◆ **Data extract**:
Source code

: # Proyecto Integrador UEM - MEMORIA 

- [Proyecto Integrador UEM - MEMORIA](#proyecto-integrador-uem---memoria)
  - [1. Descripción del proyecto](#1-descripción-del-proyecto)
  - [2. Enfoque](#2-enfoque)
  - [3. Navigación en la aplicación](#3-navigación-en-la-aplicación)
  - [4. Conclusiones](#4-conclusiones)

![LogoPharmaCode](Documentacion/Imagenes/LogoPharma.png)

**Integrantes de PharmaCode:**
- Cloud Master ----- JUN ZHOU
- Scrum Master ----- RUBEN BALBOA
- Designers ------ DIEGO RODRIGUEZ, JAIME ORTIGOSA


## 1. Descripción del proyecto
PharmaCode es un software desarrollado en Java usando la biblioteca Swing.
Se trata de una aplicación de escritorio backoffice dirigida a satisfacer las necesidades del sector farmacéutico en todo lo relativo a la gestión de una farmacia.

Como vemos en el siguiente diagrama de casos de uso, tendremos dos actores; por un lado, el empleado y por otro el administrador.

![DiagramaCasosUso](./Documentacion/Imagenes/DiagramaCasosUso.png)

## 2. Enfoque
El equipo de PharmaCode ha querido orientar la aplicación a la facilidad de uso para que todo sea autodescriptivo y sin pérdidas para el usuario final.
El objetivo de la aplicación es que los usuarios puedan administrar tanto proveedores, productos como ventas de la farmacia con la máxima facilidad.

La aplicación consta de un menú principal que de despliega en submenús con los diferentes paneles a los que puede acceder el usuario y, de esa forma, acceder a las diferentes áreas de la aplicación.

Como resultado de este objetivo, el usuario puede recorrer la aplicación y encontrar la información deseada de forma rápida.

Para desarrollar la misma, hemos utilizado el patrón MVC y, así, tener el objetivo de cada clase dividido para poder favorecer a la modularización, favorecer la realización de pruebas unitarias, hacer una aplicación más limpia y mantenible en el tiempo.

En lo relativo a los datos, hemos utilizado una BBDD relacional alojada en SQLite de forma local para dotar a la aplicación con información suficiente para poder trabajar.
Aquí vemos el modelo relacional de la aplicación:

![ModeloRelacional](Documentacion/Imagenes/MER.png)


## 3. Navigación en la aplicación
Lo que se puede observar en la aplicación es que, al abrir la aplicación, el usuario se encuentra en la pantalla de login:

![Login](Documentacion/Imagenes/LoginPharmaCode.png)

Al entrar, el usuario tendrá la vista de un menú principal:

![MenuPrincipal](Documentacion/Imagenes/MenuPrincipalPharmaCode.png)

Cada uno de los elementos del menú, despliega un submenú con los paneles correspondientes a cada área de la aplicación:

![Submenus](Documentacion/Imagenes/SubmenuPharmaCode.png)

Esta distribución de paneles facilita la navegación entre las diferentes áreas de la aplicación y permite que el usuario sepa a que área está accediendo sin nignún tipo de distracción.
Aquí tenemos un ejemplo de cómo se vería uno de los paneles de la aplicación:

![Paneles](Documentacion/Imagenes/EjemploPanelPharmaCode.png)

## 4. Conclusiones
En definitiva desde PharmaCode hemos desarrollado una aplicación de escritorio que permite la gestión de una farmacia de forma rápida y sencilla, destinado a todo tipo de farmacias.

* * *

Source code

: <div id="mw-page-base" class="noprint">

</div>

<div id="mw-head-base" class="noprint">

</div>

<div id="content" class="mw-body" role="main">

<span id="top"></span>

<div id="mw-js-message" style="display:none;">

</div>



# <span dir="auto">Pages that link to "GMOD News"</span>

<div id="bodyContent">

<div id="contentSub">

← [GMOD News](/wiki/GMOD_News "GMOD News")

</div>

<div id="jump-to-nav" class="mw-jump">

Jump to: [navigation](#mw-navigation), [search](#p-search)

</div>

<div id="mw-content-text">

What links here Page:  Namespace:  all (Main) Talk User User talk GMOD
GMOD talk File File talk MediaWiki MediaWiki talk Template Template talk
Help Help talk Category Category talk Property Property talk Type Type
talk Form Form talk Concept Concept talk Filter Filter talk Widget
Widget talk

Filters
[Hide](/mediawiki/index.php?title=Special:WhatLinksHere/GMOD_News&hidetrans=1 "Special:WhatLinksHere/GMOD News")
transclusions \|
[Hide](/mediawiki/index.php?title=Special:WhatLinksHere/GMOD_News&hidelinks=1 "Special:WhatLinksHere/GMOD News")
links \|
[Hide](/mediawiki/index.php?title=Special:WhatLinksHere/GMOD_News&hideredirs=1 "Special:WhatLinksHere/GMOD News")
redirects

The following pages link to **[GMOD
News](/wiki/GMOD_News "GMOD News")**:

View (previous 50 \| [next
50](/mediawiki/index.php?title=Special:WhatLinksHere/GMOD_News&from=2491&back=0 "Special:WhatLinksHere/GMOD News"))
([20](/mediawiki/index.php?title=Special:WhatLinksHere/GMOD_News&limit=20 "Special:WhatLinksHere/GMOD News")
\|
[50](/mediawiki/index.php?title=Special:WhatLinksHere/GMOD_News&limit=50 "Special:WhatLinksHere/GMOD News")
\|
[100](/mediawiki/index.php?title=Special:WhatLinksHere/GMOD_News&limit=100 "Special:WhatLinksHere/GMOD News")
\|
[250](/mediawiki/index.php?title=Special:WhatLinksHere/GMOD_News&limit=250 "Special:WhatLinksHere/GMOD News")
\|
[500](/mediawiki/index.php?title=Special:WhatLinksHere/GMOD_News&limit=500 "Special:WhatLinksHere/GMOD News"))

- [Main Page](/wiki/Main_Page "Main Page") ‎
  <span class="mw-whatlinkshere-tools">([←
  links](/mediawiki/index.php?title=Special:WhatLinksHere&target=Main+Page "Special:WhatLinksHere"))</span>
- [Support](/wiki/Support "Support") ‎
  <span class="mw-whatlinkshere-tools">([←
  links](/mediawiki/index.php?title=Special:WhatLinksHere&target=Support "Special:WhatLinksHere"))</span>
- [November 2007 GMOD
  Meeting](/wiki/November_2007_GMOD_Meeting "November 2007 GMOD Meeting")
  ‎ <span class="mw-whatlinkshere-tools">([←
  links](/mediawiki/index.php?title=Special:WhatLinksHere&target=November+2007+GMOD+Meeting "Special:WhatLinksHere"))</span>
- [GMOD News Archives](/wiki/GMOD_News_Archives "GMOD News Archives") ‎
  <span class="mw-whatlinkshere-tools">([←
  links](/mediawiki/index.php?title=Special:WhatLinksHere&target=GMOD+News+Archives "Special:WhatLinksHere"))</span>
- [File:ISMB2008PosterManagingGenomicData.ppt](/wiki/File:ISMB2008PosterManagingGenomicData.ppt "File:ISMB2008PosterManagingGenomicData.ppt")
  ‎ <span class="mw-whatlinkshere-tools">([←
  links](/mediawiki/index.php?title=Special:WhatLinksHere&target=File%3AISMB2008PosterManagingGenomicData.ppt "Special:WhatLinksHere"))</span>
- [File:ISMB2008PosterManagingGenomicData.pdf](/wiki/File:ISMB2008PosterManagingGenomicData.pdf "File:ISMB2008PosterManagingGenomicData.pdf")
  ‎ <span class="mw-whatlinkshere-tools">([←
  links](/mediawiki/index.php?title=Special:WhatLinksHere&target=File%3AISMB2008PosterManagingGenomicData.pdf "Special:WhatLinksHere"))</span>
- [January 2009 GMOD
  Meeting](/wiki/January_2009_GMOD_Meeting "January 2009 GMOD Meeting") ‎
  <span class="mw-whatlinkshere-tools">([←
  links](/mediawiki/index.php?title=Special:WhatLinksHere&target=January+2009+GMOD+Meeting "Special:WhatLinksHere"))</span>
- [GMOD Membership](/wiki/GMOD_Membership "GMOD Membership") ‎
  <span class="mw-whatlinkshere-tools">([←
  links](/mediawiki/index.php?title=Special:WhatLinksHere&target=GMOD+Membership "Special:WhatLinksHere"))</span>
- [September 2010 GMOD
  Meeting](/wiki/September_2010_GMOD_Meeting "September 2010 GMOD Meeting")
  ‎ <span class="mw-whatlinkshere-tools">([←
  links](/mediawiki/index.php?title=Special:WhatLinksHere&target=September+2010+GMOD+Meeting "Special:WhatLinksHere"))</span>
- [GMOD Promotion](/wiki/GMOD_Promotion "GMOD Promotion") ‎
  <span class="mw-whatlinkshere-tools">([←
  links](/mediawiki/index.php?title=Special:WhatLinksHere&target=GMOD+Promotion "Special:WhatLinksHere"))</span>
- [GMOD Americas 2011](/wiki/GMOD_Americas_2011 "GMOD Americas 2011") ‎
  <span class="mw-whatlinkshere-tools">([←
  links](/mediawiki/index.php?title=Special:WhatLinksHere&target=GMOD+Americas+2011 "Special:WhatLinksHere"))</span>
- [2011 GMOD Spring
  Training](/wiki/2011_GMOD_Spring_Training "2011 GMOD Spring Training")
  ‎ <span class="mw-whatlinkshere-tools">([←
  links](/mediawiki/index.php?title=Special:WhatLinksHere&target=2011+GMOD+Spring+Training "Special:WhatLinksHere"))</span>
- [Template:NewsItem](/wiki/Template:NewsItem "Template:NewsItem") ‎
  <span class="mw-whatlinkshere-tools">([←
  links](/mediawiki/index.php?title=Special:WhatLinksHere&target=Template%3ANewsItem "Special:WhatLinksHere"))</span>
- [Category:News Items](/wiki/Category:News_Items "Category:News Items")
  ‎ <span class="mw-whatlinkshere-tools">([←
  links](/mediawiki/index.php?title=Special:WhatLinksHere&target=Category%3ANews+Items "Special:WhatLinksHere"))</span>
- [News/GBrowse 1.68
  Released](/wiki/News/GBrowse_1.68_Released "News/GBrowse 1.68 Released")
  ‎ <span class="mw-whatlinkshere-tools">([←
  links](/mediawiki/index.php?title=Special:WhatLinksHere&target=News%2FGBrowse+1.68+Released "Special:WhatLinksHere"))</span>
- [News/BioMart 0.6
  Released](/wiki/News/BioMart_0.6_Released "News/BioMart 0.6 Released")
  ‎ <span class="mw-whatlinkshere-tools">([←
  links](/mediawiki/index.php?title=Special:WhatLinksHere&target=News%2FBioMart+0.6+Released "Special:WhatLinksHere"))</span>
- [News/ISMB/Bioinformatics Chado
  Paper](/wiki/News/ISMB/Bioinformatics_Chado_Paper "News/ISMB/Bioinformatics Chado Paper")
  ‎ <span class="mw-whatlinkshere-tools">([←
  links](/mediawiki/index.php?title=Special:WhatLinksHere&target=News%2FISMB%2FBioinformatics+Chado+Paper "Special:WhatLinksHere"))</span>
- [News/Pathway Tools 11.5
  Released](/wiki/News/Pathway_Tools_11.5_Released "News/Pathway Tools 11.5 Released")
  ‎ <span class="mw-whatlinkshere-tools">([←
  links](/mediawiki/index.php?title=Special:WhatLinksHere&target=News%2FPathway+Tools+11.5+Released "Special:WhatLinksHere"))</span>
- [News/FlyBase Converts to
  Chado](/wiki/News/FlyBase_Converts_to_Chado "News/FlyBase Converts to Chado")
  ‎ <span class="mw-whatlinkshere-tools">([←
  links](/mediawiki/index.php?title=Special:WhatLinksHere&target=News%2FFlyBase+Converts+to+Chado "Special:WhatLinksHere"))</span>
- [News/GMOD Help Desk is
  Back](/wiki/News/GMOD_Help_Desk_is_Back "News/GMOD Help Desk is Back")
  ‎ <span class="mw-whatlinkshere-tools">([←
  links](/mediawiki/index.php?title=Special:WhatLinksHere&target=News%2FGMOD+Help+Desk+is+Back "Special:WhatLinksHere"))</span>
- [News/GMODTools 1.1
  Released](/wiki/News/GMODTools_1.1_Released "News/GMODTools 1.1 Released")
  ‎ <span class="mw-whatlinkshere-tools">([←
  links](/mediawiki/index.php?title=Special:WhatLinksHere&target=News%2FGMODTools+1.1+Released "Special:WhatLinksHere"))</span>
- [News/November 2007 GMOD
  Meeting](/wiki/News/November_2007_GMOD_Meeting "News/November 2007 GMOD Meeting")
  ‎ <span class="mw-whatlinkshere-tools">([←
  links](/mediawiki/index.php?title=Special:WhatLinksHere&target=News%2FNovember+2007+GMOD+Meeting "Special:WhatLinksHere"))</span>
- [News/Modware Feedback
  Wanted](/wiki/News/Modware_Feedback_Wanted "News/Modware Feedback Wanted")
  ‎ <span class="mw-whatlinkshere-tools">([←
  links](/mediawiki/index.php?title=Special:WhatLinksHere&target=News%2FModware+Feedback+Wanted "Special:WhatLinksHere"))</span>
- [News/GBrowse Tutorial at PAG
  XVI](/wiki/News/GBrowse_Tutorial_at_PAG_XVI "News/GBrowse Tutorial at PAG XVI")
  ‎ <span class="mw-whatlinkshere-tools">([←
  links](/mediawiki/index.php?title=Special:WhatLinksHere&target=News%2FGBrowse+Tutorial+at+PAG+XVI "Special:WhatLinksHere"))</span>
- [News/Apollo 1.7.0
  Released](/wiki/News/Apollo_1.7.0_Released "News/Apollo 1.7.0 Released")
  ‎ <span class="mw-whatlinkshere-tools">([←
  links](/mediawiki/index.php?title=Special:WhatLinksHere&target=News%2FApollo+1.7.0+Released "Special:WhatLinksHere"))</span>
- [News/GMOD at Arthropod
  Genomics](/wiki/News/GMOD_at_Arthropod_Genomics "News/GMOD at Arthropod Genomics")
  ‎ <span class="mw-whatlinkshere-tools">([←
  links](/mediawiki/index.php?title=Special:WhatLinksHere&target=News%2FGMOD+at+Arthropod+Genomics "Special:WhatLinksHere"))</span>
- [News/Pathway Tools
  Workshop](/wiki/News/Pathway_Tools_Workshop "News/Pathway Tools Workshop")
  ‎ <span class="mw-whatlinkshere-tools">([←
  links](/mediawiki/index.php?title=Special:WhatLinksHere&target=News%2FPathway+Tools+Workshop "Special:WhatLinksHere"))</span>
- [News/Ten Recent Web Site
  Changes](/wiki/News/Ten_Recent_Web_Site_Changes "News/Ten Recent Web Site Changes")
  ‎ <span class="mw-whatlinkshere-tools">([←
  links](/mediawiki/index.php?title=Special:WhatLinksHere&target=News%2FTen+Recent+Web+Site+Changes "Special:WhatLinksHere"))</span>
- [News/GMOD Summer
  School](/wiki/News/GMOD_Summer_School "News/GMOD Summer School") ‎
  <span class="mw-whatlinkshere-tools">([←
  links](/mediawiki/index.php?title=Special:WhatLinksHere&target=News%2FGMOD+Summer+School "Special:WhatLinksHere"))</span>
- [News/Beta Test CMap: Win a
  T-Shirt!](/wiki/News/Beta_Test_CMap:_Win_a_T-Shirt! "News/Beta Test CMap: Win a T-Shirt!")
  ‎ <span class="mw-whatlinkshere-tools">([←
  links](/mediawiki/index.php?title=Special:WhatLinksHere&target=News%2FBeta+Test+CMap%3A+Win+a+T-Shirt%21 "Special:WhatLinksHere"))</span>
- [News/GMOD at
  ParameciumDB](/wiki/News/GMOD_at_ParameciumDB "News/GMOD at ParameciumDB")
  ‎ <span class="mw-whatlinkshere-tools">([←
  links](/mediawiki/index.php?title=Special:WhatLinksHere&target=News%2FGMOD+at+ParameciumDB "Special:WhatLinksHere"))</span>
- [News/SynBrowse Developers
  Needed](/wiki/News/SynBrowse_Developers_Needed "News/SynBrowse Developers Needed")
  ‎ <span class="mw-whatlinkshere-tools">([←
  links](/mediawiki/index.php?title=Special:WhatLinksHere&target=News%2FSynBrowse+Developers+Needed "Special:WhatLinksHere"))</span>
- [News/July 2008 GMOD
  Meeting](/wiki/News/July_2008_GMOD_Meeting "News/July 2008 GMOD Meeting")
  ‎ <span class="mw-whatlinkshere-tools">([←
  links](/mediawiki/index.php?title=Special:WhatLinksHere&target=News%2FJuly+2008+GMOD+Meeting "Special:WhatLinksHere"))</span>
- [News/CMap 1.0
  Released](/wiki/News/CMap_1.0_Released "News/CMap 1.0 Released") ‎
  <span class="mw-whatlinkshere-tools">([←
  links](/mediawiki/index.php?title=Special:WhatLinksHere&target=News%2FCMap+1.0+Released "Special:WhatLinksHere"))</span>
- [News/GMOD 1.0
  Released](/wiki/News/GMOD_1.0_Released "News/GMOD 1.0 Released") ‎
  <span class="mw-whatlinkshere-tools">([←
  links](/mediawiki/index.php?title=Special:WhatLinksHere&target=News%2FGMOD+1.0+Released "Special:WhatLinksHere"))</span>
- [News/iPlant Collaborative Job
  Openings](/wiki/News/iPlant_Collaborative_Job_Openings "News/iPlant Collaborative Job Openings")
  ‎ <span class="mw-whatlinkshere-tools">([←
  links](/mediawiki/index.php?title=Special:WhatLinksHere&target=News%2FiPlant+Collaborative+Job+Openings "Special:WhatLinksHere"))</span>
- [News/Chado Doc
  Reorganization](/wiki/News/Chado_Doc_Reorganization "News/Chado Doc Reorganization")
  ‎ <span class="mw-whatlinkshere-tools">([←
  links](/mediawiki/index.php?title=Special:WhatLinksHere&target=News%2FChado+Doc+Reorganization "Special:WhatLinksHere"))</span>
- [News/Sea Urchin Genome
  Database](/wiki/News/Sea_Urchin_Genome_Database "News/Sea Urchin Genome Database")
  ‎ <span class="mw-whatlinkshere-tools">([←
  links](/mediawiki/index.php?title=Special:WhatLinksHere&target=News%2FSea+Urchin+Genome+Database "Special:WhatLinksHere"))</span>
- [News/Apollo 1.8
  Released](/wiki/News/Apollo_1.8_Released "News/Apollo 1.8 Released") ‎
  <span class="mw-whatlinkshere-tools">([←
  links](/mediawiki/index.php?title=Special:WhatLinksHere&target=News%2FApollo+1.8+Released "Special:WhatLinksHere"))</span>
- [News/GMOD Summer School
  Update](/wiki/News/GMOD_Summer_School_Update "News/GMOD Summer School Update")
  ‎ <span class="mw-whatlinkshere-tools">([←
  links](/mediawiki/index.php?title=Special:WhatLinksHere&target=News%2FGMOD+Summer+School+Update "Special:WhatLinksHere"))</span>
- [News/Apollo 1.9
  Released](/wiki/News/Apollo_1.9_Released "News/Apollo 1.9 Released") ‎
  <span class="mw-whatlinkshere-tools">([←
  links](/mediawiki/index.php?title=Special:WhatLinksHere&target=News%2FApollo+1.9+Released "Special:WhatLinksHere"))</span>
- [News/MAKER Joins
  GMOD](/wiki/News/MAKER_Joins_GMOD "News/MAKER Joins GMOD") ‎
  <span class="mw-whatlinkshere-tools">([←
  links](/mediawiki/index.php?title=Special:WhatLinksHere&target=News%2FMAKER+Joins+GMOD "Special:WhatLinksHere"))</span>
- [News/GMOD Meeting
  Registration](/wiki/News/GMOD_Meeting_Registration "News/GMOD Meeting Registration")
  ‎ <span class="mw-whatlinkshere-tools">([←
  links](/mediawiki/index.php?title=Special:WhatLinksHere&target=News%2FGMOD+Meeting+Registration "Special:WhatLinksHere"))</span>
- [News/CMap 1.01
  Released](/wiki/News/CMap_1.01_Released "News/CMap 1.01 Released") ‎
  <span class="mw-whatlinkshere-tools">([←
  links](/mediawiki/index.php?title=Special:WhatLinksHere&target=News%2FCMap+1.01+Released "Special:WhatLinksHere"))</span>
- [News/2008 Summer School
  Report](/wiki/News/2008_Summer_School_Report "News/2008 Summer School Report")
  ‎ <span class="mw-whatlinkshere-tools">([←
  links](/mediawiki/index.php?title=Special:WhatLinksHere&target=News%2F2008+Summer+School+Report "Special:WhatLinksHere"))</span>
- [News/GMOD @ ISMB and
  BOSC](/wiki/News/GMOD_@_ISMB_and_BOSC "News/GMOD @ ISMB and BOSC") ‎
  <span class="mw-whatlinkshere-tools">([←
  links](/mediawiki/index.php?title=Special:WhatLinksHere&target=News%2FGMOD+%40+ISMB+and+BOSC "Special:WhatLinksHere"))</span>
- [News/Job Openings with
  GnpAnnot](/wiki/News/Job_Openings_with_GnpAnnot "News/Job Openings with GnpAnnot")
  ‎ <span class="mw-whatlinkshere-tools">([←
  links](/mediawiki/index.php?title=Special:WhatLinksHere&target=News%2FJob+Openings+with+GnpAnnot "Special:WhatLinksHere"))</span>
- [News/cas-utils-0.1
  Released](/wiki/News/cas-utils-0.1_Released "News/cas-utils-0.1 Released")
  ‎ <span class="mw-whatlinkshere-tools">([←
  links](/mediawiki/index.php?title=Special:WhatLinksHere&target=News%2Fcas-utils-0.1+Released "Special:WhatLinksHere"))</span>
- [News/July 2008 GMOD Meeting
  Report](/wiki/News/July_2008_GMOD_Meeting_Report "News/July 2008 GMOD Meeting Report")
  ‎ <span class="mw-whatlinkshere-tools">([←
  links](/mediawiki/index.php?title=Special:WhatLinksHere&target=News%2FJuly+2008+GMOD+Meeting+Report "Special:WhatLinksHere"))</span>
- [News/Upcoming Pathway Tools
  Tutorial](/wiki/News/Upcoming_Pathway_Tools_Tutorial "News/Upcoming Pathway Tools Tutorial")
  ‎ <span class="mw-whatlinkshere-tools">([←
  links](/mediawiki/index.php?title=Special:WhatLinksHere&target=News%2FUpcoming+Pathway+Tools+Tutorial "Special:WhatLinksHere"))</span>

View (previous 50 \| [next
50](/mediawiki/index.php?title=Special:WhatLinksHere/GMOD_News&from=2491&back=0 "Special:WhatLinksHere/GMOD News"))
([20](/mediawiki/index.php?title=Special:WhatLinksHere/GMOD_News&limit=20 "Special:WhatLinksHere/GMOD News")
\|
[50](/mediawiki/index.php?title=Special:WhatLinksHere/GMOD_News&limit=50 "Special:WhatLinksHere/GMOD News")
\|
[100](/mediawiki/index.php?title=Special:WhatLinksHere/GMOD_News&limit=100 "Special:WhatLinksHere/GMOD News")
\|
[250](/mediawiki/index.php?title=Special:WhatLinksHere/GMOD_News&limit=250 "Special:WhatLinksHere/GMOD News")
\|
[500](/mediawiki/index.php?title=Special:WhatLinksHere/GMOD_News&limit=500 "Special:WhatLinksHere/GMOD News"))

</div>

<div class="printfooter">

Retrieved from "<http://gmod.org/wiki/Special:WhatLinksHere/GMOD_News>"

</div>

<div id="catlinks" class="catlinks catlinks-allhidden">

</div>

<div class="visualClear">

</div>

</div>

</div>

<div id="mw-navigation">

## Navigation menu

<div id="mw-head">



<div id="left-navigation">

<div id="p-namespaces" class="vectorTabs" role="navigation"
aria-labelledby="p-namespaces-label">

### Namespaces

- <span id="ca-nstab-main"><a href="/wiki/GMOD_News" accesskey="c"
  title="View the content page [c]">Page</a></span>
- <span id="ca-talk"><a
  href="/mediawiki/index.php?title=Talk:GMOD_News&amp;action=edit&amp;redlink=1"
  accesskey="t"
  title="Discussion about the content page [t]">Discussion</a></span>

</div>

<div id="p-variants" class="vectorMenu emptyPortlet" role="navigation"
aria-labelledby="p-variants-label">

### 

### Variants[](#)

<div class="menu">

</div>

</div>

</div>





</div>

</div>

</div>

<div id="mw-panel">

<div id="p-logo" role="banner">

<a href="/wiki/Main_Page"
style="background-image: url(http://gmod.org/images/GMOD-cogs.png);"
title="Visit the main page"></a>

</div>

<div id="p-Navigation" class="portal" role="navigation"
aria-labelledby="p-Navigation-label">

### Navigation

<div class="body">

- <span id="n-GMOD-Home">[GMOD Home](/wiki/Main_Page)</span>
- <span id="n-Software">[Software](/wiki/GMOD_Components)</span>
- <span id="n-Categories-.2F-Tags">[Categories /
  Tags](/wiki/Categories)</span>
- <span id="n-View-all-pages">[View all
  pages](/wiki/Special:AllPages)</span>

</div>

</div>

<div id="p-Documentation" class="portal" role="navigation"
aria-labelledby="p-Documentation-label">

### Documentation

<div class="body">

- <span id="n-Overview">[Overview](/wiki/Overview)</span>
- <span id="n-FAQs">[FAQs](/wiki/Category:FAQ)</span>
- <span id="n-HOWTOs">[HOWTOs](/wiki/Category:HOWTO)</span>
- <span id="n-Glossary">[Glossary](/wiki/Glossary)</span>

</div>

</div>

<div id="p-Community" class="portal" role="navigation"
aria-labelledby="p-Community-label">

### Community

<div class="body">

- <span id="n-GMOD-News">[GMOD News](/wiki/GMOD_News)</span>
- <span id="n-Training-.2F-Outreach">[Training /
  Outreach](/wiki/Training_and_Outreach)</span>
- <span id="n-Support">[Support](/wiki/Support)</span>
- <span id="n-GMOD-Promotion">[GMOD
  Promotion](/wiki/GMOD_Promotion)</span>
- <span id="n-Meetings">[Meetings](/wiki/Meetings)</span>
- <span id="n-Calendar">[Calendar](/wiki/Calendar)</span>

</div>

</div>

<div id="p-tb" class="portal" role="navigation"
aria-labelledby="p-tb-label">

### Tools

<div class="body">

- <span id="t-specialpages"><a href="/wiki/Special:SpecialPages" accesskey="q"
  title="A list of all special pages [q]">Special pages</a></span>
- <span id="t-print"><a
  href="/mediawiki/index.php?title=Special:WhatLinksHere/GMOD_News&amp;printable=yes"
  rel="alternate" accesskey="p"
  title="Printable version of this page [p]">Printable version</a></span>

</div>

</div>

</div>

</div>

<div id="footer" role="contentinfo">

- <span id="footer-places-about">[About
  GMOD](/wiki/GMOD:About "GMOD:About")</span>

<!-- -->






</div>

◆ **Work required**: The expected answer is a copy of each line above containing "Descripción".

◆ **Solution to this problem**:
  - [1. Descripción del proyecto](#1-descripción-del-proyecto)
## 1. Descripción del proyecto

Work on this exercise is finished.